_Problem statement_
Copy out all of the data below with no alterations.

(Dataset entries)
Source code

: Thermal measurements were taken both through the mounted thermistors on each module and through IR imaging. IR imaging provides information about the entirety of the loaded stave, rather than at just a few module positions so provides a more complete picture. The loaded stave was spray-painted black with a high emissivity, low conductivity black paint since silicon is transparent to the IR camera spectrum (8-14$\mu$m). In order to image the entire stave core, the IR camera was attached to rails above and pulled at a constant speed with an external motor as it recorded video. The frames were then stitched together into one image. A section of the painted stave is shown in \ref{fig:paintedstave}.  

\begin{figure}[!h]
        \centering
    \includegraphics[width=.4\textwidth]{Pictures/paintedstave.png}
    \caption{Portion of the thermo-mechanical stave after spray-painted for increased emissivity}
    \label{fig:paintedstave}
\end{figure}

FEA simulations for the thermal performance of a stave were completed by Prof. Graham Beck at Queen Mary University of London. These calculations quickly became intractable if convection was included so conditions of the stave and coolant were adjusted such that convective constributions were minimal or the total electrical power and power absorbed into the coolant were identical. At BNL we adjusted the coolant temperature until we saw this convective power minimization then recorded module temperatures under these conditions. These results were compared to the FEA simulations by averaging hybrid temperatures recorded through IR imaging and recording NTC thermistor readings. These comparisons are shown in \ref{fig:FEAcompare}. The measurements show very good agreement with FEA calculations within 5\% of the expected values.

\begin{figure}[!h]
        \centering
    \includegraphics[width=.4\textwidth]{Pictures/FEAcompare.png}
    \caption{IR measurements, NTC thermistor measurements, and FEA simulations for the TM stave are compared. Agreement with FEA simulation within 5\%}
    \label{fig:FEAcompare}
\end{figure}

_Answer to this exercise_
Source code

: Thermal measurements were taken both through the mounted thermistors on each module and through IR imaging. IR imaging provides information about the entirety of the loaded stave, rather than at just a few module positions so provides a more complete picture. The loaded stave was spray-painted black with a high emissivity, low conductivity black paint since silicon is transparent to the IR camera spectrum (8-14$\mu$m). In order to image the entire stave core, the IR camera was attached to rails above and pulled at a constant speed with an external motor as it recorded video. The frames were then stitched together into one image. A section of the painted stave is shown in \ref{fig:paintedstave}.  

\begin{figure}[!h]
        \centering
    \includegraphics[width=.4\textwidth]{Pictures/paintedstave.png}
    \caption{Portion of the thermo-mechanical stave after spray-painted for increased emissivity}
    \label{fig:paintedstave}
\end{figure}

FEA simulations for the thermal performance of a stave were completed by Prof. Graham Beck at Queen Mary University of London. These calculations quickly became intractable if convection was included so conditions of the stave and coolant were adjusted such that convective constributions were minimal or the total electrical power and power absorbed into the coolant were identical. At BNL we adjusted the coolant temperature until we saw this convective power minimization then recorded module temperatures under these conditions. These results were compared to the FEA simulations by averaging hybrid temperatures recorded through IR imaging and recording NTC thermistor readings. These comparisons are shown in \ref{fig:FEAcompare}. The measurements show very good agreement with FEA calculations within 5\% of the expected values.

\begin{figure}[!h]
        \centering
    \includegraphics[width=.4\textwidth]{Pictures/FEAcompare.png}
    \caption{IR measurements, NTC thermistor measurements, and FEA simulations for the TM stave are compared. Agreement with FEA simulation within 5\%}
    \label{fig:FEAcompare}
\end{figure}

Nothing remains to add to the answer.